• _Activity_
From the first line of the material below through the line containing "엑사원 3.0 발표</h2>", print every line exactly as it stands, but no pictures.
(Exercise material)
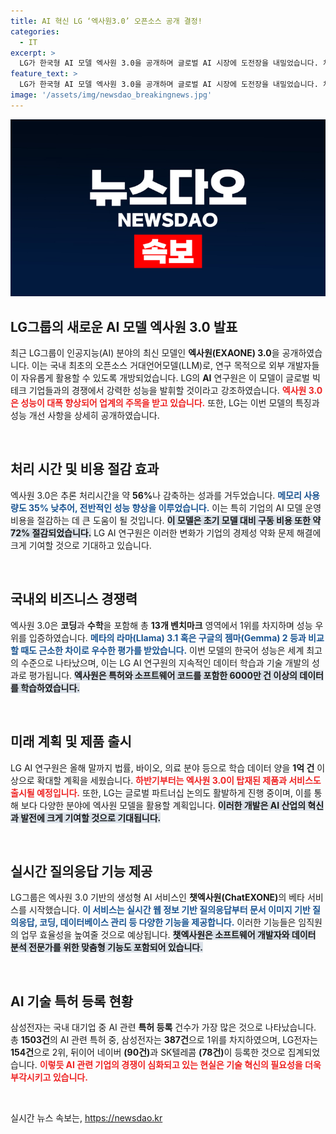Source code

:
 ```yaml
---
title: AI 혁신 LG ‘엑사원3.0’ 오픈소스 공개 결정!
categories:
  - IT
excerpt: >
  LG가 한국형 AI 모델 엑사원 3.0을 공개하며 글로벌 AI 시장에 도전장을 내밀었습니다. 처리시간 56% 단축, 비용 72% 절감! 하반기 출시 예정 제품과 서비스에 기대가 모입니다.
feature_text: >
  LG가 한국형 AI 모델 엑사원 3.0을 공개하며 글로벌 AI 시장에 도전장을 내밀었습니다. 처리시간 56% 단축, 비용 72% 절감! 하반기 출시 예정 제품과 서비스에 기대가 모입니다.
image: '/assets/img/newsdao_breakingnews.jpg'
---
```


<p><img src="/assets/img/newsdao_breakingnews.jpg" alt="koreaapp 속보" /></p>

<h2 data-ke-size="size26">LG그룹의 새로운 AI 모델 엑사원 3.0 발표</h2>

<p data-ke-size="size16">최근 LG그룹이 인공지능(AI) 분야의 최신 모델인 <b>엑사원(EXAONE) 3.0</b>을 공개하였습니다. 이는 국내 최초의 오픈소스 거대언어모델(LLM)로, 연구 목적으로 외부 개발자들이 자유롭게 활용할 수 있도록 개방되었습니다. LG의 <b>AI</b> 연구원은 이 모델이 글로벌 빅테크 기업들과의 경쟁에서 강력한 성능을 발휘할 것이라고 강조하였습니다. <b><span style="color: #ee2323;">엑사원 3.0은 성능이 대폭 향상되어 업계의 주목을 받고 있습니다.</span></b> 또한, LG는 이번 모델의 특징과 성능 개선 사항을 상세히 공개하였습니다.</p>

<p data-ke-size="size16">&nbsp;</p>

<h2 data-ke-size="size26">처리 시간 및 비용 절감 효과</h2>

<p data-ke-size="size16">엑사원 3.0은 추론 처리시간을 약 <b>56%</b>나 감축하는 성과를 거두었습니다. <b><span style="color: #1a5490;">메모리 사용량도 35% 낮추어, 전반적인 성능 향상을 이루었습니다.</span></b> 이는 특히 기업의 AI 모델 운영 비용을 절감하는 데 큰 도움이 될 것입니다. <b><span style="background-color: #21538527;">이 모델은 초기 모델 대비 구동 비용 또한 약 72% 절감되었습니다.</span></b> LG AI 연구원은 이러한 변화가 기업의 경제성 약화 문제 해결에 크게 기여할 것으로 기대하고 있습니다.</p>

<p data-ke-size="size16">&nbsp;</p>

<h2 data-ke-size="size26">국내외 비즈니스 경쟁력</h2>

<p data-ke-size="size16">엑사원 3.0은 <b>코딩</b>과 <b>수학</b>을 포함해 총 <b>13개 벤치마크</b> 영역에서 1위를 차지하며 성능 우위를 입증하였습니다. <b><span style="color: #1a5490;">메타의 라마(Llama) 3.1 혹은 구글의 젬마(Gemma) 2 등과 비교할 때도 근소한 차이로 우수한 평가를 받았습니다.</span></b> 이번 모델의 한국어 성능은 세계 최고의 수준으로 나타났으며, 이는 LG AI 연구원의 지속적인 데이터 학습과 기술 개발의 성과로 평가됩니다. <b><span style="background-color: #21538527;">엑사원은 특허와 소프트웨어 코드를 포함한 6000만 건 이상의 데이터를 학습하였습니다.</span></b></p>

<p data-ke-size="size16">&nbsp;</p>

<h2 data-ke-size="size26">미래 계획 및 제품 출시</h2>

<p data-ke-size="size16">LG AI 연구원은 올해 말까지 법률, 바이오, 의료 분야 등으로 학습 데이터 양을 <b>1억 건</b> 이상으로 확대할 계획을 세웠습니다. <b><span style="color: #ee2323;">하반기부터는 엑사원 3.0이 탑재된 제품과 서비스도 출시될 예정입니다.</span></b> 또한, LG는 글로벌 파트너십 논의도 활발하게 진행 중이며, 이를 통해 보다 다양한 분야에 엑사원 모델을 활용할 계획입니다. <b><span style="background-color: #21538527;">이러한 개발은 AI 산업의 혁신과 발전에 크게 기여할 것으로 기대됩니다.</span></b></p>

<p data-ke-size="size16">&nbsp;</p>

<h2 data-ke-size="size26">실시간 질의응답 기능 제공</h2>

<p data-ke-size="size16">LG그룹은 엑사원 3.0 기반의 생성형 AI 서비스인 <b>챗엑사원(ChatEXONE)</b>의 베타 서비스를 시작했습니다. <b><span style="color: #1a5490;">이 서비스는 실시간 웹 정보 기반 질의응답부터 문서 이미지 기반 질의응답, 코딩, 데이터베이스 관리 등 다양한 기능을 제공합니다.</span></b> 이러한 기능들은 임직원의 업무 효율성을 높여줄 것으로 예상됩니다. <b><span style="background-color: #21538527;">챗엑사원은 소프트웨어 개발자와 데이터 분석 전문가를 위한 맞춤형 기능도 포함되어 있습니다.</span></b></p>

<p data-ke-size="size16">&nbsp;</p>

<h2 data-ke-size="size26">AI 기술 특허 등록 현황</h2>

<p data-ke-size="size16">삼성전자는 국내 대기업 중 AI 관련 <b>특허 등록</b> 건수가 가장 많은 것으로 나타났습니다. 총 <b>1503건</b>의 AI 관련 특허 중, 삼성전자는 <b>387건</b>으로 1위를 차지하였으며, LG전자는 <b>154건</b>으로 2위, 뒤이어 네이버 <b>(90건)</b>과 SK텔레콤 <b>(78건)</b>이 등록한 것으로 집계되었습니다. <b><span style="color: #ee2323;">이렇듯 AI 관련 기업의 경쟁이 심화되고 있는 현실은 기술 혁신의 필요성을 더욱 부각시키고 있습니다.</span></b></p>

<p data-ke-size="size16">&nbsp;</p>
실시간 뉴스 속보는, <a href="https://newsdao.kr" rel="dofollow">https://newsdao.kr</a>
(End Exercise material)
• _Finished task_
Source code

:
 ```yaml
---
title: AI 혁신 LG ‘엑사원3.0’ 오픈소스 공개 결정!
categories:
  - IT
excerpt: >
  LG가 한국형 AI 모델 엑사원 3.0을 공개하며 글로벌 AI 시장에 도전장을 내밀었습니다. 처리시간 56% 단축, 비용 72% 절감! 하반기 출시 예정 제품과 서비스에 기대가 모입니다.
feature_text: >
  LG가 한국형 AI 모델 엑사원 3.0을 공개하며 글로벌 AI 시장에 도전장을 내밀었습니다. 처리시간 56% 단축, 비용 72% 절감! 하반기 출시 예정 제품과 서비스에 기대가 모입니다.
image: '/assets/img/newsdao_breakingnews.jpg'
---
```


<p><img src="/assets/img/newsdao_breakingnews.jpg" alt="koreaapp 속보" /></p>

<h2 data-ke-size="size26">LG그룹의 새로운 AI 모델 엑사원 3.0 발표</h2>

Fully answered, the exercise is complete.